[Plain-text document sources]
"""
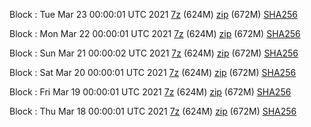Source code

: Block : Tue Mar 23 00:00:01 UTC 2021 [7z](https://transfer.sh/u0vuX/bootstrap.dat.20210323.7z) (624M) [zip](https://transfer.sh/16k2r/bootstrap.dat.20210323.zip) (672M) [SHA256](https://transfer.sh/zGTlx/sha256.txt)

Block : Mon Mar 22 00:00:01 UTC 2021 [7z](https://transfer.sh/WftSX/bootstrap.dat.20210322.7z) (624M) [zip](https://transfer.sh/SsGZ4/bootstrap.dat.20210322.zip) (672M) [SHA256](https://transfer.sh/vceOV/sha256.txt)

Block : Sun Mar 21 00:00:02 UTC 2021 [7z](https://transfer.sh/i4OPU/bootstrap.dat.20210321.7z) (624M) [zip](https://transfer.sh/PBfO1/bootstrap.dat.20210321.zip) (672M) [SHA256](https://transfer.sh/11wZd8/sha256.txt)

Block : Sat Mar 20 00:00:01 UTC 2021 [7z](https://transfer.sh/emWuI/bootstrap.dat.20210320.7z) (624M) [zip](https://transfer.sh/oD3Kx/bootstrap.dat.20210320.zip) (672M) [SHA256](https://transfer.sh/LZSKQ/sha256.txt)

Block : Fri Mar 19 00:00:01 UTC 2021 [7z](https://transfer.sh/ZuI7Q/bootstrap.dat.20210319.7z) (624M) [zip](https://transfer.sh/E2fmL/bootstrap.dat.20210319.zip) (672M) [SHA256](https://transfer.sh/gfeyU/sha256.txt)

Block : Thu Mar 18 00:00:01 UTC 2021 [7z](https://transfer.sh/f6o2i/bootstrap.dat.20210318.7z) (624M) [zip](https://transfer.sh/yudve/bootstrap.dat.20210318.zip) (672M) [SHA256](https://transfer.sh/AF2M2/sha256.txt)
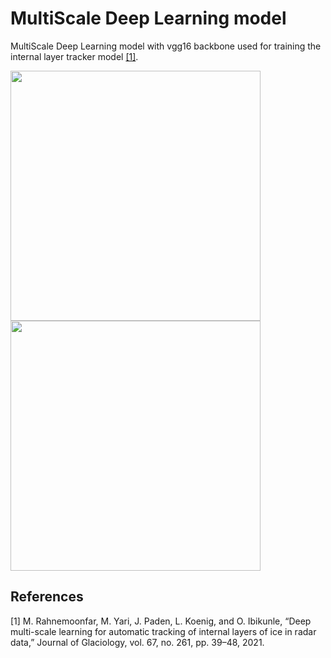 # MultiScale Deep Learning model
MultiScale Deep Learning model with vgg16 backbone used for training the internal layer tracker model [[1]](#1).

<img src="http://yari.is.umbc.edu/images/image_20120413_01_090.png" width="400">
<img src="http://yari.is.umbc.edu/images/result_20120413_01_090.png" width="400">

## References
<a id="1">[1]</a> 
M. Rahnemoonfar, M. Yari, J. Paden, L. Koenig, and O. Ibikunle, “Deep multi-scale learning for automatic tracking of internal layers of ice in radar data,” Journal of Glaciology, vol. 67, no. 261, pp. 39–48, 2021.
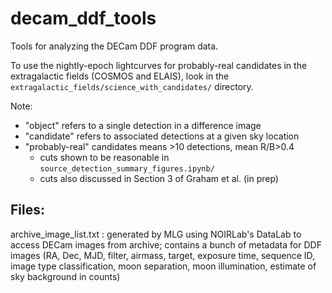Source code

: # decam_ddf_tools
Tools for analyzing the DECam DDF program data.

To use the nightly-epoch lightcurves for probably-real candidates in the extragalactic fields (COSMOS and ELAIS), look in the `extragalactic_fields/science_with_candidates/` directory.

Note:

 * "object" refers to a single detection in a difference image
 * "candidate" refers to associated detections at a given sky location
 * "probably-real" candidates means >10 detections, mean R/B>0.4
   * cuts shown to be reasonable in `source_detection_summary_figures.ipynb/`
   * cuts also discussed in Section 3 of Graham et al. (in prep)


## Files:

archive_image_list.txt : generated by MLG using NOIRLab's DataLab to access DECam images from archive; contains a bunch of metadata for DDF images (RA, Dec, MJD, filter, airmass, target, exposure time, sequence ID, image type classification, moon separation, moon illumination, estimate of sky background in counts)
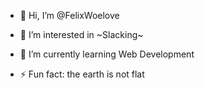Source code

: - 👋 Hi, I’m @FelixWoelove
- 👀 I’m interested in ~Slacking~
- 🌱 I’m currently learning Web Development

- ⚡ Fun fact: the earth is not flat

<!---
FelixWoelove/FelixWoelove is a ✨ special ✨ repository because its `README.md` (this file) appears on your GitHub profile.
You can click the Preview link to take a look at your changes.
--->
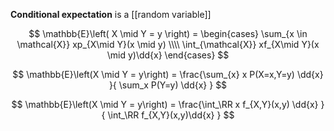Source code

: **Conditional expectation** is a [[random variable]]

$$
\mathbb{E}\left( X \mid Y = y \right) = \begin{cases} \sum_{x \in \mathcal{X}} xp_{X\mid Y}(x \mid y) \\\\ \int_{\mathcal{X}} xf_{X\mid Y}(x \mid y)\dd{x} \end{cases}
$$

$$
\mathbb{E}\left(X \mid Y = y\right) = \frac{\sum_{x} x P(X=x,Y=y) \dd{x} }{ \sum_x P(Y=y) \dd{x} }
$$

$$
\mathbb{E}\left(X \mid Y = y\right) = \frac{\int_\RR x f_{X,Y}(x,y) \dd{x} }{ \int_\RR f_{X,Y}(x,y)\dd{x} }
$$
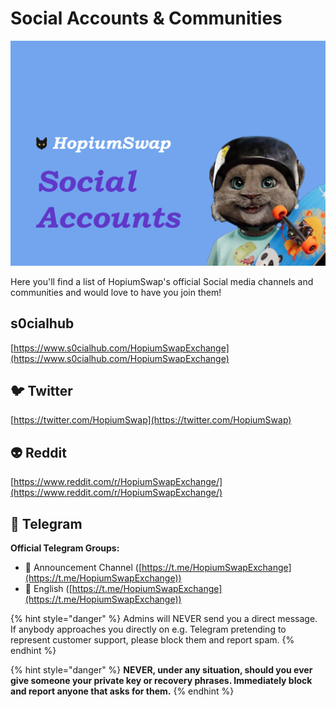 # Social Accounts & Communities

![](../.gitbook/assets/SocialAccounts.png)

Here you'll find a list of HopiumSwap's official Social media channels and communities and would love to have you join them!

## s0cialhub&#x20;

[https://www.s0cialhub.com/HopiumSwapExchange](https://www.s0cialhub.com/HopiumSwapExchange)

## 🐦 Twitter

[https://twitter.com/HopiumSwap](https://twitter.com/HopiumSwap)

## 👽 Reddit <a href="#https-www.reddit.com-r-hopiumswapexchange-comments-wd5qoa-up_and_coming_swap_exchange_hopiumswap-use" id="https-www.reddit.com-r-hopiumswapexchange-comments-wd5qoa-up_and_coming_swap_exchange_hopiumswap-use"></a>

[https://www.reddit.com/r/HopiumSwapExchange/](https://www.reddit.com/r/HopiumSwapExchange/)

## 💬 Telegram

**Official Telegram Groups:**

* 📣 Announcement Channel ([https://t.me/HopiumSwapExchange](https://t.me/HopiumSwapExchange))
* 🥞 English ([https://t.me/HopiumSwapExchange](https://t.me/HopiumSwapExchange))

{% hint style="danger" %}
Admins will NEVER send you a direct message. If anybody approaches you directly on e.g. Telegram pretending to represent customer support, please block them and report spam.
{% endhint %}

{% hint style="danger" %}
**NEVER, under any situation, should you ever give someone your private key or recovery phrases. Immediately block and report anyone that asks for them.**
{% endhint %}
"""
[REQUIRED ACTION] The exact lines from the beginning of the data through the one that contains "Block : Mon" must be given again, both ends included, and pictures must be left out.

[RESPONSE]
Source code

: Block : Tue Mar 23 00:00:01 UTC 2021 [7z](https://transfer.sh/u0vuX/bootstrap.dat.20210323.7z) (624M) [zip](https://transfer.sh/16k2r/bootstrap.dat.20210323.zip) (672M) [SHA256](https://transfer.sh/zGTlx/sha256.txt)

Block : Mon Mar 22 00:00:01 UTC 2021 [7z](https://transfer.sh/WftSX/bootstrap.dat.20210322.7z) (624M) [zip](https://transfer.sh/SsGZ4/bootstrap.dat.20210322.zip) (672M) [SHA256](https://transfer.sh/vceOV/sha256.txt)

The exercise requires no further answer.